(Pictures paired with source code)
####################

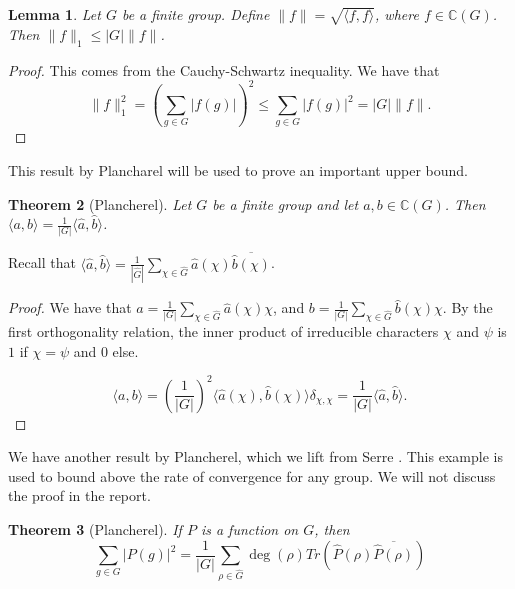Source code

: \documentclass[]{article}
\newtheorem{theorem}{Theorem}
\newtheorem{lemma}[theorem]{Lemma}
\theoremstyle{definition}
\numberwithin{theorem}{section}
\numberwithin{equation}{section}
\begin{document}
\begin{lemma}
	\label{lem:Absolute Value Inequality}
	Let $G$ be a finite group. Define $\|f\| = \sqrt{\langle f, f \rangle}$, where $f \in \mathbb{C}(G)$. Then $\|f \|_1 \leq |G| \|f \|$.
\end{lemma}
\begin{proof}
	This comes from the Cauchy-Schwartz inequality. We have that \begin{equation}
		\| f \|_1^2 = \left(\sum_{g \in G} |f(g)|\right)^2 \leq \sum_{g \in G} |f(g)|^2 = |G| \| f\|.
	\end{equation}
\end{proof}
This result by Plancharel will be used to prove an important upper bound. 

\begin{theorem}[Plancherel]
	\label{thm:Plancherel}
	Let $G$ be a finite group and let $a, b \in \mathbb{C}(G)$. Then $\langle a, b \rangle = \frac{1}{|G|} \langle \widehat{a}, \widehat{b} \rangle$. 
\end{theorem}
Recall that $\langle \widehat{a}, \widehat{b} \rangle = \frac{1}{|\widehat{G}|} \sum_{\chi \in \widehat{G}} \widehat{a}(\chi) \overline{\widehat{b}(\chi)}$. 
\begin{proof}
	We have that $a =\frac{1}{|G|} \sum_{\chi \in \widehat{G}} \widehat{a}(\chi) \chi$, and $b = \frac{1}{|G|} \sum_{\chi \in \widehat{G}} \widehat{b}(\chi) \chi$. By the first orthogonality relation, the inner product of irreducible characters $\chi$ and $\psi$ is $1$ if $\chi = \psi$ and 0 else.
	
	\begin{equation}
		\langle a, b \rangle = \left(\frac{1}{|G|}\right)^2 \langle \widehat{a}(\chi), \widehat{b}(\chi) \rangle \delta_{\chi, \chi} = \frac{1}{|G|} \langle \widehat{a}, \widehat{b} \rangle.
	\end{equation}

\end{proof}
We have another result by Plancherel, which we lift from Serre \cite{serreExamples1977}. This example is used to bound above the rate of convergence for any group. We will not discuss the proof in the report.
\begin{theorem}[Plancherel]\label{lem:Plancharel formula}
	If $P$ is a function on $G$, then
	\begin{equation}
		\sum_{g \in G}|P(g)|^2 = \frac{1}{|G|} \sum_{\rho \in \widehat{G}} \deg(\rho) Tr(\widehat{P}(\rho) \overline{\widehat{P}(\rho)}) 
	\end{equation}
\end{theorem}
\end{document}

####################

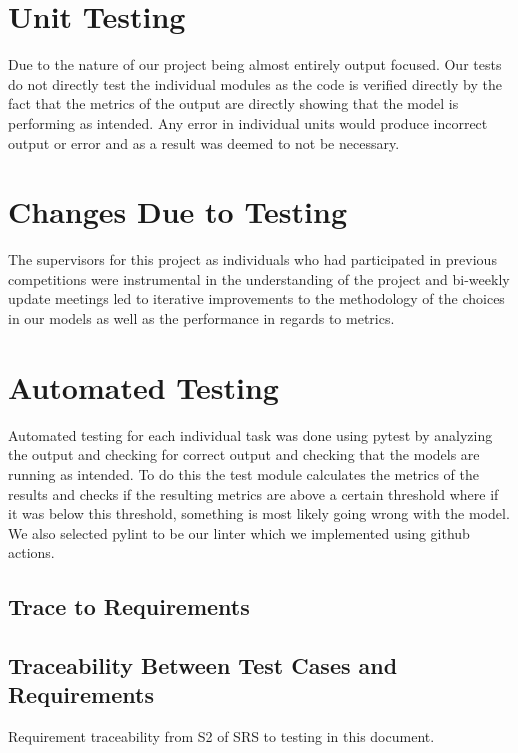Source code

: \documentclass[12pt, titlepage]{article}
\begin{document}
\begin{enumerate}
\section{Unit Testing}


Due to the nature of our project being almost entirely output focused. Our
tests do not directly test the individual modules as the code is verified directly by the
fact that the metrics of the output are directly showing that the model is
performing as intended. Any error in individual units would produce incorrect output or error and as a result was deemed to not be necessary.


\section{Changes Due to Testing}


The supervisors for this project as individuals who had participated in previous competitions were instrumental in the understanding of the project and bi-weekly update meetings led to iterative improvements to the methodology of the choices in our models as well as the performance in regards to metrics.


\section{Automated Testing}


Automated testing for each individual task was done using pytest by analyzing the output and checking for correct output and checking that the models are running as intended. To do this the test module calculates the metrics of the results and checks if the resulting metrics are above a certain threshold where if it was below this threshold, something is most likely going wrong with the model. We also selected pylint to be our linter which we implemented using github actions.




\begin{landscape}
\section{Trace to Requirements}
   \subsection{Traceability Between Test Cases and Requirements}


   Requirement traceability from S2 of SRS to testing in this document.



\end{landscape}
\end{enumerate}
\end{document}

####################

Work request
On how many lines of the records above does the word "Automated" appear? Answer with only that number.

Problem solution
2